* (unknown),
@ 2011-10-25 5:55 Renjun Qu
[not found] ` <CAPu47WTjxrrF+tHGRJOgKohD-sijBvX8iC-gBUnbsRw_KS4K5g-JsoAwUIsXosN+BqQ9rBEUg@public.gmane.org>
0 siblings, 1 reply; 2+ messages in thread
From: Renjun Qu @ 2011-10-25 5:55 UTC (permalink / raw)
To: initramfs-u79uwXL29TY76Z2rM5mHXA
Hello everyone:
I am building a small embedded linux system right now. I
confused that why the default rootfs must has a "dev/console" node. I
have made a experiment as follow:
1st, configure the kernel(2.6.32) to support the initramfs
and initrd, and set the source of the initramfs to a directory which
only has a "root" node.
2nd, configure the kernel to support the root file system on
nfs, and rebuild the kernel. I have created all necessary files and
directories in the directory exported by the nfs server.
3rd, set the appropriate boot parameter, and boot my kernel.
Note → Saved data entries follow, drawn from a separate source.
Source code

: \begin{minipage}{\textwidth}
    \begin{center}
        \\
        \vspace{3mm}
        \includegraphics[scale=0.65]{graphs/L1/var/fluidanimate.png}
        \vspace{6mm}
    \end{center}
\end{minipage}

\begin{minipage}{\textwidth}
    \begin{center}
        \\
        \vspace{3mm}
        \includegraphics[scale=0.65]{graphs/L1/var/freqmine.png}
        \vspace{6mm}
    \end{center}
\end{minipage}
The result is, the kernel can successfully mount the root
file system, but the "/sbin/init" program can not print any
information to me. My "sbin/init" program is just a hello world
program which only print some greeting information.There is a
"dev/console" device node in the nfs exported directory.
But if i set the source of the initramfs to empty, and redo
my experiment from the 2nd step,everything will be ok. So, i think
there must be a “dev/console” node in the rootfs. The real root file
system already has a "dev/console" node, why default rootfs must have
a dev/console node. Please help me.
Best regards,
Ren jun Qu
^ permalink raw reply [flat|nested] 2+ messages in thread
* Re:
[not found] ` <CAPu47WTjxrrF+tHGRJOgKohD-sijBvX8iC-gBUnbsRw_KS4K5g-JsoAwUIsXosN+BqQ9rBEUg@public.gmane.org>
@ 2011-11-01 11:52 ` Harald Hoyer
0 siblings, 0 replies; 2+ messages in thread
From: Harald Hoyer @ 2011-11-01 11:52 UTC (permalink / raw)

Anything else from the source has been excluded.